How to be independent as a developer:
1. Write a book
2. Promote it to chumps on the internet
I’m assuming this comment is sarcastic. However, Rob does a lot more than just write and sell books. He started several SaaS companies, and runs an accelerator for indie SaaS companies called TinySeed. My hunch is that book sales are a tiny fraction of his income/wealth, and he earnestly wrote it to help aspiring entrepreneurs. I’ve read the book and it’s worth reading if you’re interested in starting an indie company.
Ha! Yeah, Internet commenters are the best :-) I also took his comment as sarcasm, or just uninformed.
But you are correct, Andy, I've earned (literally) 100x more money from building/growing software companies than I have from any books I've written. The books, podcast, etc. are a hobby, not the job.
At one point you were talking about the possibility of updating Start Small Stay Small. Just curious if that's still on the table?
It is. I'm trying to wrap up the book I'm currently working on, then plan to circle back to updating SSSS next year.

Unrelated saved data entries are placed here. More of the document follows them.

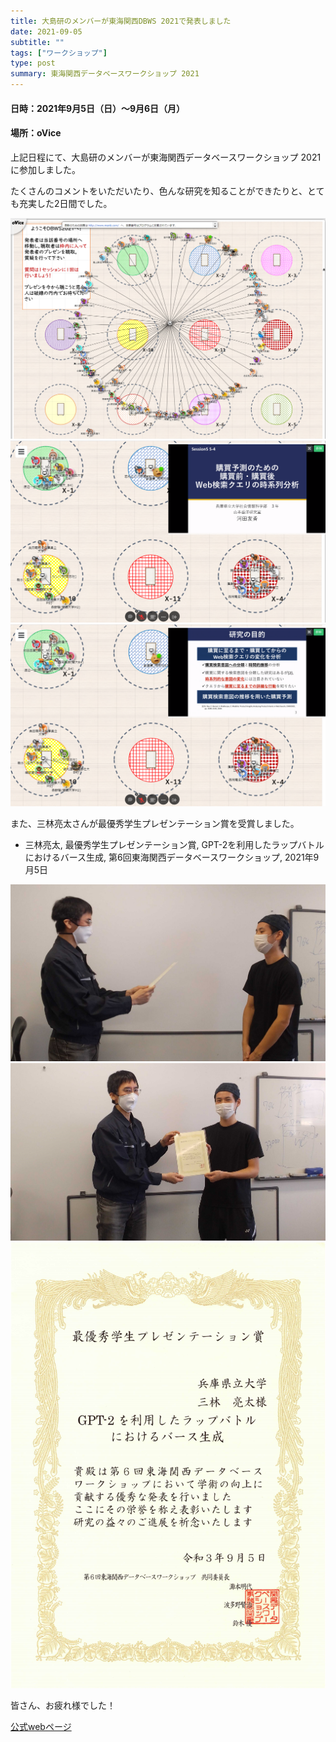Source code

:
 ```yaml
---
title: 大島研のメンバーが東海関西DBWS 2021で発表しました
date: 2021-09-05
subtitle: ""
tags: ["ワークショップ"]
type: post
summary: 東海関西データベースワークショップ 2021
---
```




#### 日時：2021年9月5日（日）～9月6日（月）
#### 場所：oVice

上記日程にて、大島研のメンバーが東海関西データベースワークショップ 2021に参加しました。

たくさんのコメントをいただいたり、色んな研究を知ることができたりと、とても充実した2日間でした。

![](final.png) 
![](dbws_img0.png)
![](dbws_img2.png)

また、三林亮太さんが最優秀学生プレゼンテーション賞を受賞しました。
- 三林亮太, 最優秀学生プレゼンテーション賞, GPT-2を利用したラップバトルにおけるバース生成, 第6回東海関西データベースワークショップ, 2021年9月5日

![](IMG_20211001_160140.jpg)
![](IMG_20211001_160252.jpg)
![](最優秀学生プレゼンテーション賞.png)

皆さん、お疲れ様でした！

<!-- ![](IMG_0011.JPG) -->
[公式webページ](https://sites.google.com/db.info.gifu-u.ac.jp/dbws2021/)<br>
  
  



<!-- 1. 論文採録バージョン -->
<!-- [第一著者]さんの論文が「[学会フルネーム]」に採録されました。 -->

<!-- [公式Webページ](学会公式ページTopのURL) -->


<!-- 書誌情報。書式はPublicationsを参考。変にコードブロックとかで囲まなくてOK -->


<!-- [年月日]に発表予定 -->



<!-- 2. 論文発表済みバージョン -->
<!-- [第一著者]さんが「[学会フルネーム]」で発表しました。 -->

<!-- [公式Webページ](学会公式ページTopのURL) -->


<!-- 書誌情報。書式はPublicationsを参考。変にコードブロックとかで囲まなくてOK -->


<!-- 3. 論文受賞バージョン -->
<!-- [第一著者]さんの論文が「[学会フルネーム]」で「[受賞名]」を受賞しました -->

<!-- [公式Webページ](学会公式ページTopのURL) -->


<!-- 書誌情報。書式はPublicationsを参考。変にコードブロックとかで囲まなくてOK -->

<!-- 同学会複数名の場合は並べて良い感じにして -->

I assume that comment is directly related to the very, very weird parallel world of Lamborghini-leasing fake gurus that promise to teach anyone 'how to easily make millions from dropshipping in 1 month from scratch' and such.

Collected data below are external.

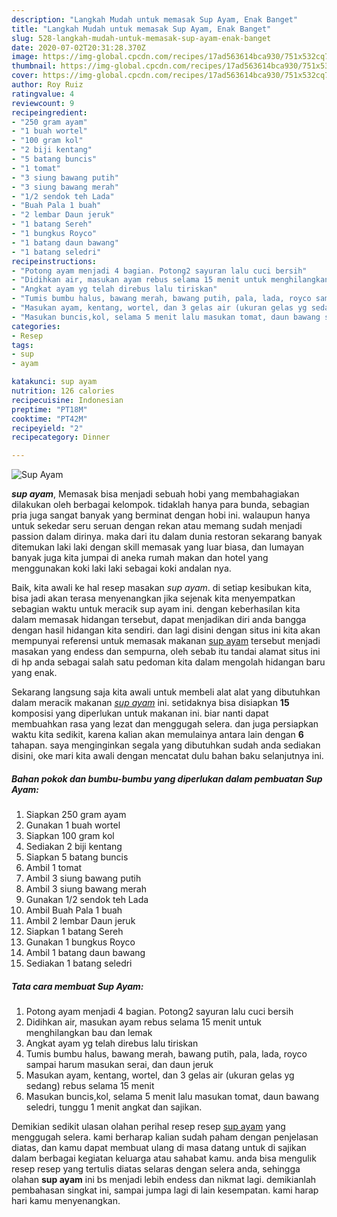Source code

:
 ```yaml
---
description: "Langkah Mudah untuk memasak Sup Ayam, Enak Banget"
title: "Langkah Mudah untuk memasak Sup Ayam, Enak Banget"
slug: 528-langkah-mudah-untuk-memasak-sup-ayam-enak-banget
date: 2020-07-02T20:31:28.370Z
image: https://img-global.cpcdn.com/recipes/17ad563614bca930/751x532cq70/sup-ayam-foto-resep-utama.jpg
thumbnail: https://img-global.cpcdn.com/recipes/17ad563614bca930/751x532cq70/sup-ayam-foto-resep-utama.jpg
cover: https://img-global.cpcdn.com/recipes/17ad563614bca930/751x532cq70/sup-ayam-foto-resep-utama.jpg
author: Roy Ruiz
ratingvalue: 4
reviewcount: 9
recipeingredient:
- "250 gram ayam"
- "1 buah wortel"
- "100 gram kol"
- "2 biji kentang"
- "5 batang buncis"
- "1 tomat"
- "3 siung bawang putih"
- "3 siung bawang merah"
- "1/2 sendok teh Lada"
- "Buah Pala 1 buah"
- "2 lembar Daun jeruk"
- "1 batang Sereh"
- "1 bungkus Royco"
- "1 batang daun bawang"
- "1 batang seledri"
recipeinstructions:
- "Potong ayam menjadi 4 bagian. Potong2 sayuran lalu cuci bersih"
- "Didihkan air, masukan ayam rebus selama 15 menit untuk menghilangkan bau dan lemak"
- "Angkat ayam yg telah direbus lalu tiriskan"
- "Tumis bumbu halus, bawang merah, bawang putih, pala, lada, royco sampai harum masukan serai, dan daun jeruk"
- "Masukan ayam, kentang, wortel, dan 3 gelas air (ukuran gelas yg sedang) rebus selama 15 menit"
- "Masukan buncis,kol, selama 5 menit lalu masukan tomat, daun bawang seledri, tunggu 1 menit angkat dan sajikan."
categories:
- Resep
tags:
- sup
- ayam

katakunci: sup ayam 
nutrition: 126 calories
recipecuisine: Indonesian
preptime: "PT18M"
cooktime: "PT42M"
recipeyield: "2"
recipecategory: Dinner

---
```



![Sup Ayam](https://img-global.cpcdn.com/recipes/17ad563614bca930/751x532cq70/sup-ayam-foto-resep-utama.jpg)

<b><i>sup ayam</i></b>, Memasak bisa menjadi sebuah hobi yang membahagiakan dilakukan oleh berbagai kelompok. tidaklah hanya para bunda, sebagian pria juga sangat banyak yang berminat dengan hobi ini. walaupun hanya untuk sekedar seru seruan dengan rekan atau memang sudah menjadi passion dalam dirinya. maka dari itu dalam dunia restoran sekarang banyak ditemukan laki laki dengan skill memasak yang luar biasa, dan lumayan banyak juga kita jumpai di aneka rumah makan dan hotel yang menggunakan koki laki laki sebagai koki andalan nya.

Baik, kita awali ke hal resep masakan <i>sup ayam</i>. di setiap kesibukan kita, bisa jadi akan terasa menyenangkan jika sejenak kita menyempatkan sebagian waktu untuk meracik sup ayam ini. dengan keberhasilan kita dalam memasak hidangan tersebut, dapat menjadikan diri anda bangga dengan hasil hidangan kita sendiri. dan lagi disini dengan situs ini kita akan mempunyai referensi untuk memasak makanan <u>sup ayam</u> tersebut menjadi masakan yang endess dan sempurna, oleh sebab itu tandai alamat situs ini di hp anda sebagai salah satu pedoman kita dalam mengolah hidangan baru yang enak.




Sekarang langsung saja kita awali untuk membeli alat alat yang dibutuhkan dalam meracik makanan <u><i>sup ayam</i></u> ini. setidaknya bisa disiapkan <b>15</b> komposisi yang diperlukan untuk makanan ini. biar nanti dapat membuahkan rasa yang lezat dan menggugah selera. dan juga persiapkan waktu kita sedikit, karena kalian akan memulainya antara lain dengan <b>6</b> tahapan. saya menginginkan segala yang dibutuhkan sudah anda sediakan disini, oke mari kita awali dengan mencatat dulu bahan baku selanjutnya ini.

<!--inarticleads1-->

##### Bahan pokok dan bumbu-bumbu yang diperlukan dalam pembuatan Sup Ayam:

1. Siapkan 250 gram ayam
1. Gunakan 1 buah wortel
1. Siapkan 100 gram kol
1. Sediakan 2 biji kentang
1. Siapkan 5 batang buncis
1. Ambil 1 tomat
1. Ambil 3 siung bawang putih
1. Ambil 3 siung bawang merah
1. Gunakan 1/2 sendok teh Lada
1. Ambil Buah Pala 1 buah
1. Ambil 2 lembar Daun jeruk
1. Siapkan 1 batang Sereh
1. Gunakan 1 bungkus Royco
1. Ambil 1 batang daun bawang
1. Sediakan 1 batang seledri




<!--inarticleads2-->

##### Tata cara membuat Sup Ayam:

1. Potong ayam menjadi 4 bagian. Potong2 sayuran lalu cuci bersih
1. Didihkan air, masukan ayam rebus selama 15 menit untuk menghilangkan bau dan lemak
1. Angkat ayam yg telah direbus lalu tiriskan
1. Tumis bumbu halus, bawang merah, bawang putih, pala, lada, royco sampai harum masukan serai, dan daun jeruk
1. Masukan ayam, kentang, wortel, dan 3 gelas air (ukuran gelas yg sedang) rebus selama 15 menit
1. Masukan buncis,kol, selama 5 menit lalu masukan tomat, daun bawang seledri, tunggu 1 menit angkat dan sajikan.




Demikian sedikit ulasan olahan perihal resep resep <u>sup ayam</u> yang menggugah selera. kami berharap kalian sudah paham dengan penjelasan diatas, dan kamu dapat membuat ulang di masa datang untuk di sajikan dalam berbagai kegiatan keluarga atau sahabat kamu. anda bisa mengulik resep resep yang tertulis diatas selaras dengan selera anda, sehingga olahan <b>sup ayam</b> ini bs menjadi lebih endess dan nikmat lagi. demikianlah pembahasan singkat ini, sampai jumpa lagi di lain kesempatan. kami harap hari kamu menyenangkan.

My immediate reaction was not so cynical since rwalling's comment came across as sincere, fake gurus tend to prey on users of less moderated online properties, and none of those gurus can boast hundreds of hours of informative content even after you pay orders of magnitude more than this for a 'course'.
Not sure if you're just joking, but: Rob founded/ran several SaaS products, many of them solo.
https://www.startupsfortherestofus.com/about
The book seems to be well-received (judging by the comments on Amazon, at least).
Do you think it’s impossible to write a useful book on this subject? If you don’t think that, is there something about this particular book that makes you think the author is a swindler?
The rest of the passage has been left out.